### INPUT DATA
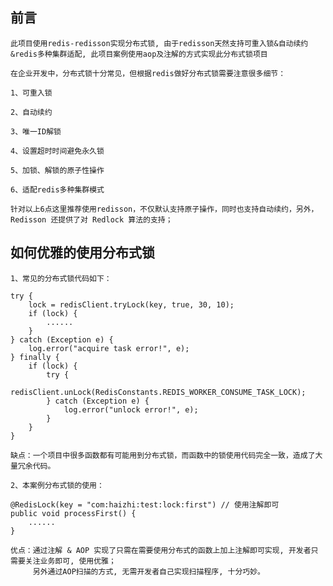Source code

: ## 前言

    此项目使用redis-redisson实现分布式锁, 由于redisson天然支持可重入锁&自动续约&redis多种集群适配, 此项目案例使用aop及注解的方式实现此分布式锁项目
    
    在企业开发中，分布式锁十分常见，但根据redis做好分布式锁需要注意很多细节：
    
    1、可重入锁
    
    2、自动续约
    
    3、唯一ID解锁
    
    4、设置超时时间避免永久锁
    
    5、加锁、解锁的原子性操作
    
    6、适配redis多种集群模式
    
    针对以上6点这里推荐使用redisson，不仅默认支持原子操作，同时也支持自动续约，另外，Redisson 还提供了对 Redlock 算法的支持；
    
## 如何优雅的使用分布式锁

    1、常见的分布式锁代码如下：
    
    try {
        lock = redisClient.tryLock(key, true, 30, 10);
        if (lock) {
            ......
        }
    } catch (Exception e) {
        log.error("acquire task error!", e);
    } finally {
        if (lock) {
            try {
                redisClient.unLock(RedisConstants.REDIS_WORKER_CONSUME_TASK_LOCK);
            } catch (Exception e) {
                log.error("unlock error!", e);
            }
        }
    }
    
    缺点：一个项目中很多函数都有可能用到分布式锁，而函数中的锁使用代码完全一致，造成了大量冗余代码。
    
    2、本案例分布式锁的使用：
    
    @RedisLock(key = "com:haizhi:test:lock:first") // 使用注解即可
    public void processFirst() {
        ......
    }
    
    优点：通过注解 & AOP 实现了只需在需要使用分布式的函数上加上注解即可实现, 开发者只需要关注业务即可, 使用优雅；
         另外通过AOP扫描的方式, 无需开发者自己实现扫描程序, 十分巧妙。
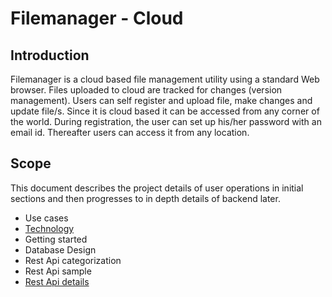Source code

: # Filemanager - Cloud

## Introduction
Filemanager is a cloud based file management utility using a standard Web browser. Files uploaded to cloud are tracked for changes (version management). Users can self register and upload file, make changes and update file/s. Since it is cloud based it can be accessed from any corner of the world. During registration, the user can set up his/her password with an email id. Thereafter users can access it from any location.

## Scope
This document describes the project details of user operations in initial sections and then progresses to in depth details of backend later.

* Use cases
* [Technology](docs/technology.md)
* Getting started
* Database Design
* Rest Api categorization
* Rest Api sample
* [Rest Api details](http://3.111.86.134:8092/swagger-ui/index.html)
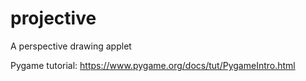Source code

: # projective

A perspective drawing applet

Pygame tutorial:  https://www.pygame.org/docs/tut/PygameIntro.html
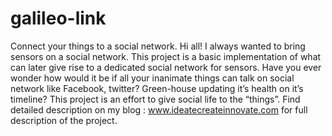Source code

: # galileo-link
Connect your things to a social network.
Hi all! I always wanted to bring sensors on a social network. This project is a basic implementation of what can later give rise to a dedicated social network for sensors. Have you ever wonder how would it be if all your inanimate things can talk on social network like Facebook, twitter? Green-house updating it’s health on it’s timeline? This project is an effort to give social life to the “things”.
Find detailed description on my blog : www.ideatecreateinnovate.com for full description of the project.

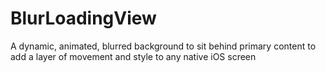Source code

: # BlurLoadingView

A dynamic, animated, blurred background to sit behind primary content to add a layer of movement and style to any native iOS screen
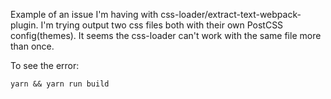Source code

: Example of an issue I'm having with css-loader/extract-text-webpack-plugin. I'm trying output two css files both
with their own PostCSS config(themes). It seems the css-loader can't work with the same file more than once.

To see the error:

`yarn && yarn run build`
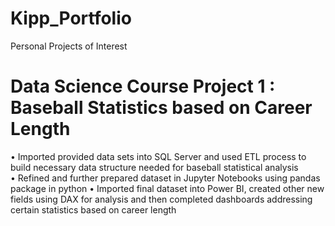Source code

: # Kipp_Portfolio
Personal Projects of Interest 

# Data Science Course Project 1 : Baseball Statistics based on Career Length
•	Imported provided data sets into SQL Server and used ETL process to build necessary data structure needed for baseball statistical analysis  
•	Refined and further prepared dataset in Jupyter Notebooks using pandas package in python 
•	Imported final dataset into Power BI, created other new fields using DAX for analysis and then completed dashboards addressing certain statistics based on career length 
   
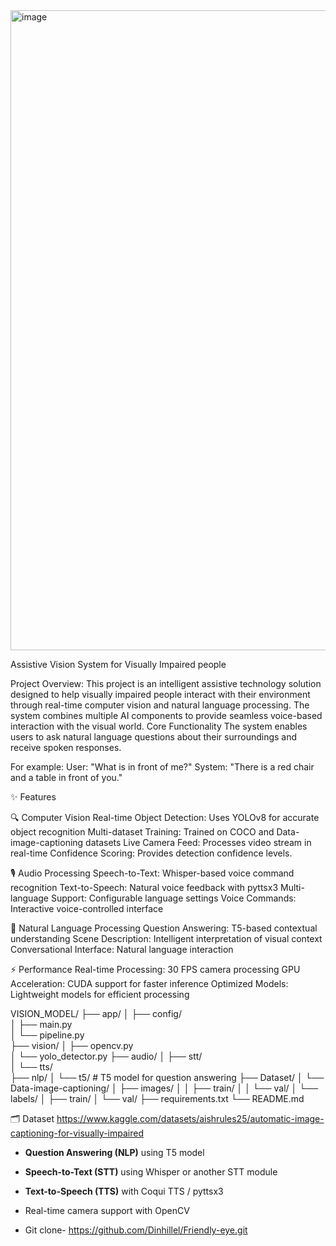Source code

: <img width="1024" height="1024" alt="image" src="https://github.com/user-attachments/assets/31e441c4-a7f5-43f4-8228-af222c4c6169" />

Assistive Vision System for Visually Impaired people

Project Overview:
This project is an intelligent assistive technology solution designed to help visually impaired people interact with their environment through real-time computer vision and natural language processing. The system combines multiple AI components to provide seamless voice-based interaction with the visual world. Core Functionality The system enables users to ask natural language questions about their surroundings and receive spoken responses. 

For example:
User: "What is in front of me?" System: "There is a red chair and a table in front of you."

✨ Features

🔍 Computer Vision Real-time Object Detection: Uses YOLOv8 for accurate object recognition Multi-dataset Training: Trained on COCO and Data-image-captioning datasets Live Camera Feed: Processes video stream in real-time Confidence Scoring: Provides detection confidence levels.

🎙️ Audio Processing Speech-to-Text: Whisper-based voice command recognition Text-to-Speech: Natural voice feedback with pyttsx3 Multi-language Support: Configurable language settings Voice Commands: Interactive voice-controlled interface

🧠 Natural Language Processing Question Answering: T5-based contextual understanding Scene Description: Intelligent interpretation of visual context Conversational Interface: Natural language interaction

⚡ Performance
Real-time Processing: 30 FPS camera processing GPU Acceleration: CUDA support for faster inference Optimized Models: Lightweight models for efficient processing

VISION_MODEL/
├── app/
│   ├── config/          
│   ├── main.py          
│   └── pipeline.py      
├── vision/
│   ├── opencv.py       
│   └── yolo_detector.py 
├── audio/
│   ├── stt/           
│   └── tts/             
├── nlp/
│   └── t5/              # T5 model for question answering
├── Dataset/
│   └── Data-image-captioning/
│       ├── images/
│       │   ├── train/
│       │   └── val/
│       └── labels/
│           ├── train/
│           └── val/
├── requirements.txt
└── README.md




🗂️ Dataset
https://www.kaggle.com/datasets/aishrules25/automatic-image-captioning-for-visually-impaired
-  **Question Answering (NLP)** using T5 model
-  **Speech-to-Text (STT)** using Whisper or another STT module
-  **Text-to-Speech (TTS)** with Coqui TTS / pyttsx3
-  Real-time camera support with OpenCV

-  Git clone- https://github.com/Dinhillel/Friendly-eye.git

### WHAT TO DO
Only the lines above from the one containing "缺点：一个项目中很多函数都有" through the one containing "## Introduction" should be returned, verbatim and inclusive, with pictures excluded.

### REPLY
    缺点：一个项目中很多函数都有可能用到分布式锁，而函数中的锁使用代码完全一致，造成了大量冗余代码。
    
    2、本案例分布式锁的使用：
    
    @RedisLock(key = "com:haizhi:test:lock:first") // 使用注解即可
    public void processFirst() {
        ......
    }
    
    优点：通过注解 & AOP 实现了只需在需要使用分布式的函数上加上注解即可实现, 开发者只需要关注业务即可, 使用优雅；
         另外通过AOP扫描的方式, 无需开发者自己实现扫描程序, 十分巧妙。
Source code

: # Filemanager - Cloud

## Introduction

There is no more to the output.